→ **Stored data entries**:
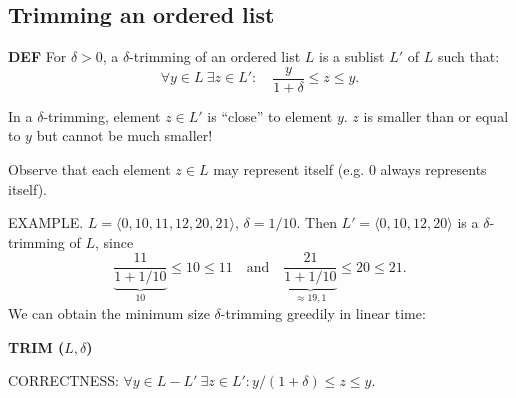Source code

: \subsection{Trimming an ordered list}
\begin{notesdefinition}
\textbf{DEF} For $\delta>0$, a $\delta$-trimming of an ordered list $L$ is a sublist $L'$ of $L$ such that:
\[\forall y\in L\ \exists z\in L':\quad\frac y{1+\delta}\leq z\leq y.\]
\end{notesdefinition}
In a $\delta$-trimming, element $z\in L'$ is ``close'' to element $y$. $z$ is smaller than or equal to $y$ but cannot be much smaller!

Observe that each element $z\in L$ may represent itself (e.g. 0 always represents itself).

EXAMPLE. $L=\langle0,10,11,12,20,21\rangle$, $\delta=1/10$.
Then $L'=\langle0,10,12,20\rangle$ is a $\delta$-trimming of $L$, since
\[\underbrace{\frac{11}{1+1/10}}_{10}\leq10\leq11
\quad\text{and}\quad
\underbrace{\frac{21}{1+1/10}}_{\approx19,1}\leq20\leq21.\]
We can obtain the minimum size $\delta$-trimming greedily in linear time:
\begin{notesalgorithm}
\textbf{TRIM ($L,\delta$)}
\begin{notespseudocode}
\end{notespseudocode}
\end{notesalgorithm}
CORRECTNESS: $\forall y\in L-L'\ \exists z\in L':y/(1+\delta)\leq z\leq y$.

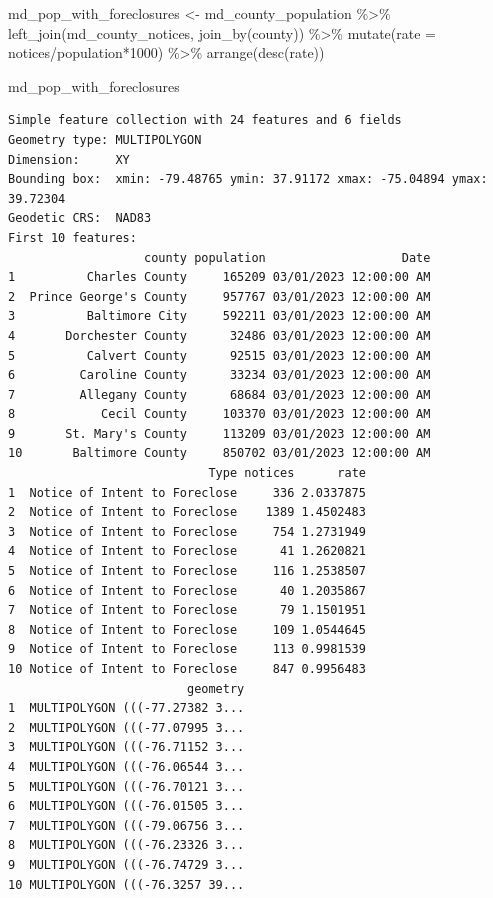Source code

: \documentclass[
  letterpaper,
  DIV=11,
  numbers=noendperiod]{scrreprt}
\newenvironment{Shaded}{\begin{snugshade}}{\end{snugshade}}
\newcommand{\AttributeTok}[1]{\textcolor[rgb]{0.40,0.45,0.13}{#1}}
\newcommand{\DecValTok}[1]{\textcolor[rgb]{0.68,0.00,0.00}{#1}}
\newcommand{\FunctionTok}[1]{\textcolor[rgb]{0.28,0.35,0.67}{#1}}
\newcommand{\NormalTok}[1]{\textcolor[rgb]{0.00,0.23,0.31}{#1}}
\newcommand{\OtherTok}[1]{\textcolor[rgb]{0.00,0.23,0.31}{#1}}
\newcommand{\SpecialCharTok}[1]{\textcolor[rgb]{0.37,0.37,0.37}{#1}}
\begin{document}
\begin{Shaded}
\begin{Highlighting}[]
\NormalTok{md\_pop\_with\_foreclosures }\OtherTok{\textless{}{-}}\NormalTok{ md\_county\_population }\SpecialCharTok{\%\textgreater{}\%}
  \FunctionTok{left\_join}\NormalTok{(md\_county\_notices, }\FunctionTok{join\_by}\NormalTok{(county)) }\SpecialCharTok{\%\textgreater{}\%} 
  \FunctionTok{mutate}\NormalTok{(}\AttributeTok{rate =}\NormalTok{ notices}\SpecialCharTok{/}\NormalTok{population}\SpecialCharTok{*}\DecValTok{1000}\NormalTok{) }\SpecialCharTok{\%\textgreater{}\%}
  \FunctionTok{arrange}\NormalTok{(}\FunctionTok{desc}\NormalTok{(rate))}

\NormalTok{md\_pop\_with\_foreclosures}
\end{Highlighting}
\end{Shaded}

\begin{verbatim}
Simple feature collection with 24 features and 6 fields
Geometry type: MULTIPOLYGON
Dimension:     XY
Bounding box:  xmin: -79.48765 ymin: 37.91172 xmax: -75.04894 ymax: 39.72304
Geodetic CRS:  NAD83
First 10 features:
                   county population                   Date
1          Charles County     165209 03/01/2023 12:00:00 AM
2  Prince George's County     957767 03/01/2023 12:00:00 AM
3          Baltimore City     592211 03/01/2023 12:00:00 AM
4       Dorchester County      32486 03/01/2023 12:00:00 AM
5          Calvert County      92515 03/01/2023 12:00:00 AM
6         Caroline County      33234 03/01/2023 12:00:00 AM
7         Allegany County      68684 03/01/2023 12:00:00 AM
8            Cecil County     103370 03/01/2023 12:00:00 AM
9       St. Mary's County     113209 03/01/2023 12:00:00 AM
10       Baltimore County     850702 03/01/2023 12:00:00 AM
                            Type notices      rate
1  Notice of Intent to Foreclose     336 2.0337875
2  Notice of Intent to Foreclose    1389 1.4502483
3  Notice of Intent to Foreclose     754 1.2731949
4  Notice of Intent to Foreclose      41 1.2620821
5  Notice of Intent to Foreclose     116 1.2538507
6  Notice of Intent to Foreclose      40 1.2035867
7  Notice of Intent to Foreclose      79 1.1501951
8  Notice of Intent to Foreclose     109 1.0544645
9  Notice of Intent to Foreclose     113 0.9981539
10 Notice of Intent to Foreclose     847 0.9956483
                         geometry
1  MULTIPOLYGON (((-77.27382 3...
2  MULTIPOLYGON (((-77.07995 3...
3  MULTIPOLYGON (((-76.71152 3...
4  MULTIPOLYGON (((-76.06544 3...
5  MULTIPOLYGON (((-76.70121 3...
6  MULTIPOLYGON (((-76.01505 3...
7  MULTIPOLYGON (((-79.06756 3...
8  MULTIPOLYGON (((-76.23326 3...
9  MULTIPOLYGON (((-76.74729 3...
10 MULTIPOLYGON (((-76.3257 39...
\end{verbatim}
\end{document}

→ **Work to be completed**: Copy each line of the records above exactly as written. Do not carry over any picture.

→ **Exercise answer**:
Source code

: \subsection{Trimming an ordered list}
\begin{notesdefinition}
\textbf{DEF} For $\delta>0$, a $\delta$-trimming of an ordered list $L$ is a sublist $L'$ of $L$ such that:
\[\forall y\in L\ \exists z\in L':\quad\frac y{1+\delta}\leq z\leq y.\]
\end{notesdefinition}
In a $\delta$-trimming, element $z\in L'$ is ``close'' to element $y$. $z$ is smaller than or equal to $y$ but cannot be much smaller!

Observe that each element $z\in L$ may represent itself (e.g. 0 always represents itself).

EXAMPLE. $L=\langle0,10,11,12,20,21\rangle$, $\delta=1/10$.
Then $L'=\langle0,10,12,20\rangle$ is a $\delta$-trimming of $L$, since
\[\underbrace{\frac{11}{1+1/10}}_{10}\leq10\leq11
\quad\text{and}\quad
\underbrace{\frac{21}{1+1/10}}_{\approx19,1}\leq20\leq21.\]
We can obtain the minimum size $\delta$-trimming greedily in linear time:
\begin{notesalgorithm}
\textbf{TRIM ($L,\delta$)}
\begin{notespseudocode}
\end{notespseudocode}
\end{notesalgorithm}
CORRECTNESS: $\forall y\in L-L'\ \exists z\in L':y/(1+\delta)\leq z\leq y$.

Source code

: \documentclass[
  letterpaper,
  DIV=11,
  numbers=noendperiod]{scrreprt}
\newenvironment{Shaded}{\begin{snugshade}}{\end{snugshade}}
\newcommand{\AttributeTok}[1]{\textcolor[rgb]{0.40,0.45,0.13}{#1}}
\newcommand{\DecValTok}[1]{\textcolor[rgb]{0.68,0.00,0.00}{#1}}
\newcommand{\FunctionTok}[1]{\textcolor[rgb]{0.28,0.35,0.67}{#1}}
\newcommand{\NormalTok}[1]{\textcolor[rgb]{0.00,0.23,0.31}{#1}}
\newcommand{\OtherTok}[1]{\textcolor[rgb]{0.00,0.23,0.31}{#1}}
\newcommand{\SpecialCharTok}[1]{\textcolor[rgb]{0.37,0.37,0.37}{#1}}
\begin{document}
\begin{Shaded}
\begin{Highlighting}[]
\NormalTok{md\_pop\_with\_foreclosures }\OtherTok{\textless{}{-}}\NormalTok{ md\_county\_population }\SpecialCharTok{\%\textgreater{}\%}
  \FunctionTok{left\_join}\NormalTok{(md\_county\_notices, }\FunctionTok{join\_by}\NormalTok{(county)) }\SpecialCharTok{\%\textgreater{}\%} 
  \FunctionTok{mutate}\NormalTok{(}\AttributeTok{rate =}\NormalTok{ notices}\SpecialCharTok{/}\NormalTok{population}\SpecialCharTok{*}\DecValTok{1000}\NormalTok{) }\SpecialCharTok{\%\textgreater{}\%}
  \FunctionTok{arrange}\NormalTok{(}\FunctionTok{desc}\NormalTok{(rate))}

\NormalTok{md\_pop\_with\_foreclosures}
\end{Highlighting}
\end{Shaded}

\begin{verbatim}
Simple feature collection with 24 features and 6 fields
Geometry type: MULTIPOLYGON
Dimension:     XY
Bounding box:  xmin: -79.48765 ymin: 37.91172 xmax: -75.04894 ymax: 39.72304
Geodetic CRS:  NAD83
First 10 features:
                   county population                   Date
1          Charles County     165209 03/01/2023 12:00:00 AM
2  Prince George's County     957767 03/01/2023 12:00:00 AM
3          Baltimore City     592211 03/01/2023 12:00:00 AM
4       Dorchester County      32486 03/01/2023 12:00:00 AM
5          Calvert County      92515 03/01/2023 12:00:00 AM
6         Caroline County      33234 03/01/2023 12:00:00 AM
7         Allegany County      68684 03/01/2023 12:00:00 AM
8            Cecil County     103370 03/01/2023 12:00:00 AM
9       St. Mary's County     113209 03/01/2023 12:00:00 AM
10       Baltimore County     850702 03/01/2023 12:00:00 AM
                            Type notices      rate
1  Notice of Intent to Foreclose     336 2.0337875
2  Notice of Intent to Foreclose    1389 1.4502483
3  Notice of Intent to Foreclose     754 1.2731949
4  Notice of Intent to Foreclose      41 1.2620821
5  Notice of Intent to Foreclose     116 1.2538507
6  Notice of Intent to Foreclose      40 1.2035867
7  Notice of Intent to Foreclose      79 1.1501951
8  Notice of Intent to Foreclose     109 1.0544645
9  Notice of Intent to Foreclose     113 0.9981539
10 Notice of Intent to Foreclose     847 0.9956483
                         geometry
1  MULTIPOLYGON (((-77.27382 3...
2  MULTIPOLYGON (((-77.07995 3...
3  MULTIPOLYGON (((-76.71152 3...
4  MULTIPOLYGON (((-76.06544 3...
5  MULTIPOLYGON (((-76.70121 3...
6  MULTIPOLYGON (((-76.01505 3...
7  MULTIPOLYGON (((-79.06756 3...
8  MULTIPOLYGON (((-76.23326 3...
9  MULTIPOLYGON (((-76.74729 3...
10 MULTIPOLYGON (((-76.3257 39...
\end{verbatim}
\end{document}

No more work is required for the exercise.